Exercise requirements:
Copy out each record that follows exactly, and omit any picture you find.

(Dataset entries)
━━━━━━━━━━
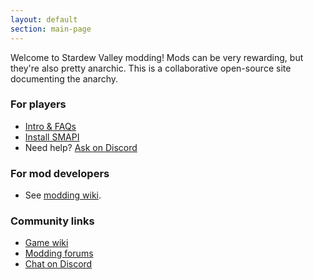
 ```yaml
---
layout: default
section: main-page
---
```


Welcome to Stardew Valley modding! Mods can be very rewarding, but they're also pretty anarchic.
This is a collaborative open-source site documenting the anarchy.

<div class="scroll-box">
    <h3>For players</h3>
    <ul>
        <li><a href="http://stardewvalleywiki.com/Modding:Player_FAQs">Intro &amp; FAQs</a></li>
        <li><a href="http://stardewvalleywiki.com/Modding:Installing_SMAPI">Install SMAPI</a></li>
        <li>Need help? <a href="https://discord.gg/kH55QXP">Ask on Discord</a></li>
    </ul>
</div>
<div class="scroll-box">
    <h3>For mod developers</h3>
    <ul>
        <li>See <a href="http://stardewvalleywiki.com/Modding:Index">modding wiki</a>.</li>
    </ul>
</div>
<div class="scroll-box">
    <h3>Community links</h3>
    <ul>
        <li><a href="http://stardewvalleywiki.com">Game wiki</a></li>
        <li><a href="http://community.playstarbound.com/forums/mods.215">Modding forums</a></li>
        <li><a href="https://discord.gg/kH55QXP">Chat on Discord</a></li>
    </ul>
</div>
<br clear="all" />
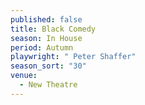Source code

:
 ```yaml
---
published: false
title: Black Comedy
season: In House
period: Autumn
playwright: " Peter Shaffer"
season_sort: "30"
venue: 
  - New Theatre
---
```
━━━━━━━━━━
Output of the exercise:
 ```yaml
---
layout: default
section: main-page
---
```


Welcome to Stardew Valley modding! Mods can be very rewarding, but they're also pretty anarchic.
This is a collaborative open-source site documenting the anarchy.

<div class="scroll-box">
    <h3>For players</h3>
    <ul>
        <li><a href="http://stardewvalleywiki.com/Modding:Player_FAQs">Intro &amp; FAQs</a></li>
        <li><a href="http://stardewvalleywiki.com/Modding:Installing_SMAPI">Install SMAPI</a></li>
        <li>Need help? <a href="https://discord.gg/kH55QXP">Ask on Discord</a></li>
    </ul>
</div>
<div class="scroll-box">
    <h3>For mod developers</h3>
    <ul>
        <li>See <a href="http://stardewvalleywiki.com/Modding:Index">modding wiki</a>.</li>
    </ul>
</div>
<div class="scroll-box">
    <h3>Community links</h3>
    <ul>
        <li><a href="http://stardewvalleywiki.com">Game wiki</a></li>
        <li><a href="http://community.playstarbound.com/forums/mods.215">Modding forums</a></li>
        <li><a href="https://discord.gg/kH55QXP">Chat on Discord</a></li>
    </ul>
</div>
<br clear="all" />
Source code

:
 ```yaml
---
published: false
title: Black Comedy
season: In House
period: Autumn
playwright: " Peter Shaffer"
season_sort: "30"
venue: 
  - New Theatre
---
```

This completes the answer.